Data:

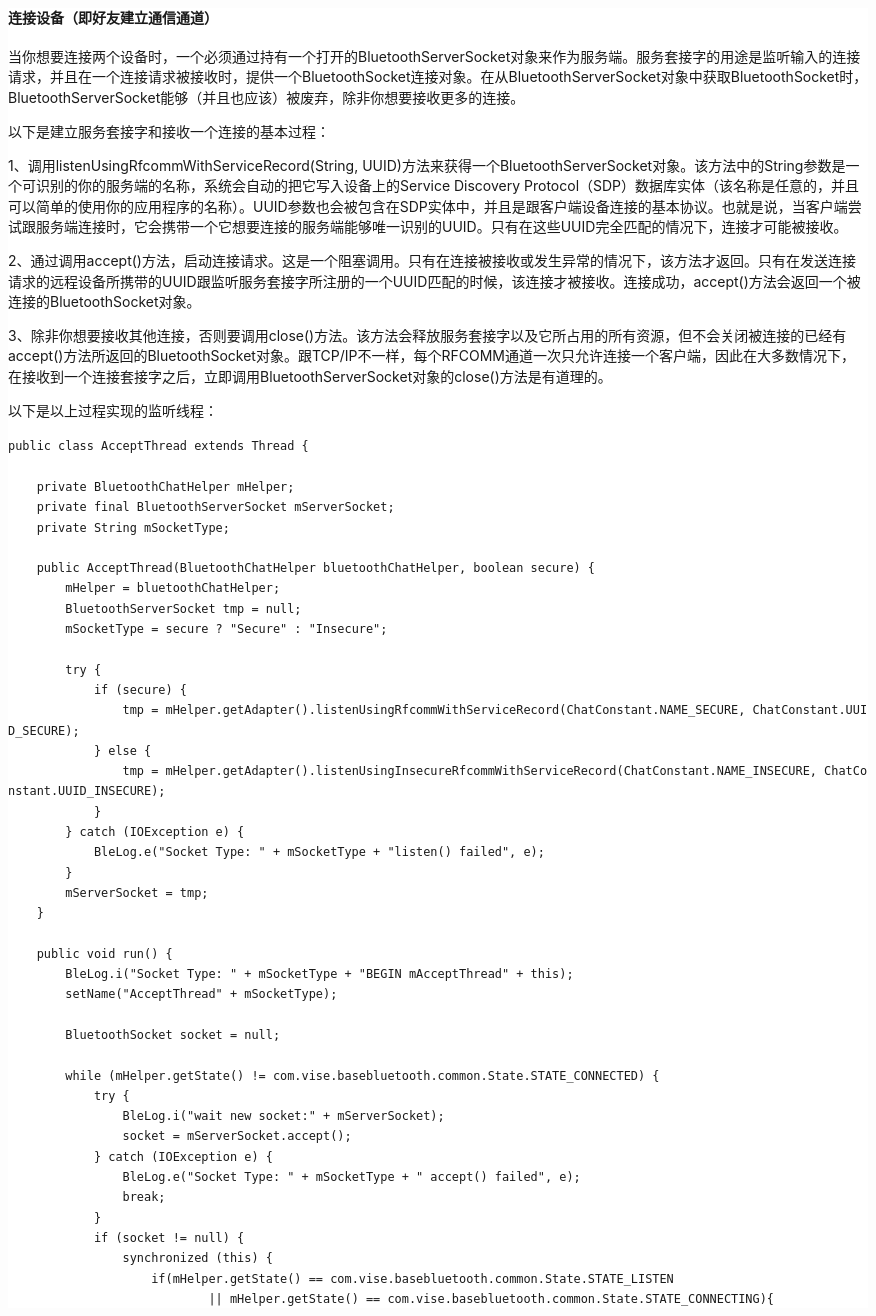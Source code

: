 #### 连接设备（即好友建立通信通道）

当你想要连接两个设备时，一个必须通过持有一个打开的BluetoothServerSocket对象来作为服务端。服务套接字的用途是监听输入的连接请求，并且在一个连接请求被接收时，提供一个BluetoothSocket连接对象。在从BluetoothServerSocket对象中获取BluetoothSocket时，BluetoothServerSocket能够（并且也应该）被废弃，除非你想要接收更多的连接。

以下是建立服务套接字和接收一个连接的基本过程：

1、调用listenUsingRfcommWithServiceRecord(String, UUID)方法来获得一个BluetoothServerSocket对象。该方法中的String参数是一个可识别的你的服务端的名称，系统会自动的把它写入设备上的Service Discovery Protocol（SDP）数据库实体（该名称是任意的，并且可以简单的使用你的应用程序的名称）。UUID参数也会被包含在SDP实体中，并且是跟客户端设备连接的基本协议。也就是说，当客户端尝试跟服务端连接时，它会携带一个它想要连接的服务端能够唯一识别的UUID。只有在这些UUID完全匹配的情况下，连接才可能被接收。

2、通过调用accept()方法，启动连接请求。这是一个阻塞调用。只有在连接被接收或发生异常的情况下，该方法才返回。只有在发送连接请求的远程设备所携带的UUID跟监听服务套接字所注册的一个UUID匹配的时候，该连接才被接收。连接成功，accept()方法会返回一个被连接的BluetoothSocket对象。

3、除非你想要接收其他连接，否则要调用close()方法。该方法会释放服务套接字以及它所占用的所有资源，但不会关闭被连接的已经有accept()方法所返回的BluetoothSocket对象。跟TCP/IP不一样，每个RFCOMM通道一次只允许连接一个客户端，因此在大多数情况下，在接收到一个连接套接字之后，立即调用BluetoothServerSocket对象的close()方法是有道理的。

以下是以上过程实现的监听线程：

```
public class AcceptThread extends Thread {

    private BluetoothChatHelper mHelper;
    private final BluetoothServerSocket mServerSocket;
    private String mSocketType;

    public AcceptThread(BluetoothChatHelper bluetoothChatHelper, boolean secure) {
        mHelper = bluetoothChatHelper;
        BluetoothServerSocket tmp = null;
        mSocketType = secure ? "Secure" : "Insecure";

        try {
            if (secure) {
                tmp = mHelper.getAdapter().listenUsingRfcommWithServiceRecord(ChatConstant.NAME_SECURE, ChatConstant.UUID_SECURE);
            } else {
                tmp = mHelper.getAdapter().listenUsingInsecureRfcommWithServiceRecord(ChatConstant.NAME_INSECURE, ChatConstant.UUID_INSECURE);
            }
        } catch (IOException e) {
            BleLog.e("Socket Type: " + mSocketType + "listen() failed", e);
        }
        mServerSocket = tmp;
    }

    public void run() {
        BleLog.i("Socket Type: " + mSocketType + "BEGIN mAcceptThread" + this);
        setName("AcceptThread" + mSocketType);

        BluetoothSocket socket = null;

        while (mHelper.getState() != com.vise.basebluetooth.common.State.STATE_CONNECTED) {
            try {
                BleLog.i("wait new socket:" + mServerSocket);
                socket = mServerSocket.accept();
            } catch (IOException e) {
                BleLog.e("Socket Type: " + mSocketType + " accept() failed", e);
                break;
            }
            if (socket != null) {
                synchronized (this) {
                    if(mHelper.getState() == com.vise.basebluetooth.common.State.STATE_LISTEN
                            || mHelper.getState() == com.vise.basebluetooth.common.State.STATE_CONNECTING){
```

Assigned task: Output the entries above verbatim, with no picture included.

Answer space:
Source code

: #### 连接设备（即好友建立通信通道）

当你想要连接两个设备时，一个必须通过持有一个打开的BluetoothServerSocket对象来作为服务端。服务套接字的用途是监听输入的连接请求，并且在一个连接请求被接收时，提供一个BluetoothSocket连接对象。在从BluetoothServerSocket对象中获取BluetoothSocket时，BluetoothServerSocket能够（并且也应该）被废弃，除非你想要接收更多的连接。

以下是建立服务套接字和接收一个连接的基本过程：

1、调用listenUsingRfcommWithServiceRecord(String, UUID)方法来获得一个BluetoothServerSocket对象。该方法中的String参数是一个可识别的你的服务端的名称，系统会自动的把它写入设备上的Service Discovery Protocol（SDP）数据库实体（该名称是任意的，并且可以简单的使用你的应用程序的名称）。UUID参数也会被包含在SDP实体中，并且是跟客户端设备连接的基本协议。也就是说，当客户端尝试跟服务端连接时，它会携带一个它想要连接的服务端能够唯一识别的UUID。只有在这些UUID完全匹配的情况下，连接才可能被接收。

2、通过调用accept()方法，启动连接请求。这是一个阻塞调用。只有在连接被接收或发生异常的情况下，该方法才返回。只有在发送连接请求的远程设备所携带的UUID跟监听服务套接字所注册的一个UUID匹配的时候，该连接才被接收。连接成功，accept()方法会返回一个被连接的BluetoothSocket对象。

3、除非你想要接收其他连接，否则要调用close()方法。该方法会释放服务套接字以及它所占用的所有资源，但不会关闭被连接的已经有accept()方法所返回的BluetoothSocket对象。跟TCP/IP不一样，每个RFCOMM通道一次只允许连接一个客户端，因此在大多数情况下，在接收到一个连接套接字之后，立即调用BluetoothServerSocket对象的close()方法是有道理的。

以下是以上过程实现的监听线程：

```
public class AcceptThread extends Thread {

    private BluetoothChatHelper mHelper;
    private final BluetoothServerSocket mServerSocket;
    private String mSocketType;

    public AcceptThread(BluetoothChatHelper bluetoothChatHelper, boolean secure) {
        mHelper = bluetoothChatHelper;
        BluetoothServerSocket tmp = null;
        mSocketType = secure ? "Secure" : "Insecure";

        try {
            if (secure) {
                tmp = mHelper.getAdapter().listenUsingRfcommWithServiceRecord(ChatConstant.NAME_SECURE, ChatConstant.UUID_SECURE);
            } else {
                tmp = mHelper.getAdapter().listenUsingInsecureRfcommWithServiceRecord(ChatConstant.NAME_INSECURE, ChatConstant.UUID_INSECURE);
            }
        } catch (IOException e) {
            BleLog.e("Socket Type: " + mSocketType + "listen() failed", e);
        }
        mServerSocket = tmp;
    }

    public void run() {
        BleLog.i("Socket Type: " + mSocketType + "BEGIN mAcceptThread" + this);
        setName("AcceptThread" + mSocketType);

        BluetoothSocket socket = null;

        while (mHelper.getState() != com.vise.basebluetooth.common.State.STATE_CONNECTED) {
            try {
                BleLog.i("wait new socket:" + mServerSocket);
                socket = mServerSocket.accept();
            } catch (IOException e) {
                BleLog.e("Socket Type: " + mSocketType + " accept() failed", e);
                break;
            }
            if (socket != null) {
                synchronized (this) {
                    if(mHelper.getState() == com.vise.basebluetooth.common.State.STATE_LISTEN
                            || mHelper.getState() == com.vise.basebluetooth.common.State.STATE_CONNECTING){
```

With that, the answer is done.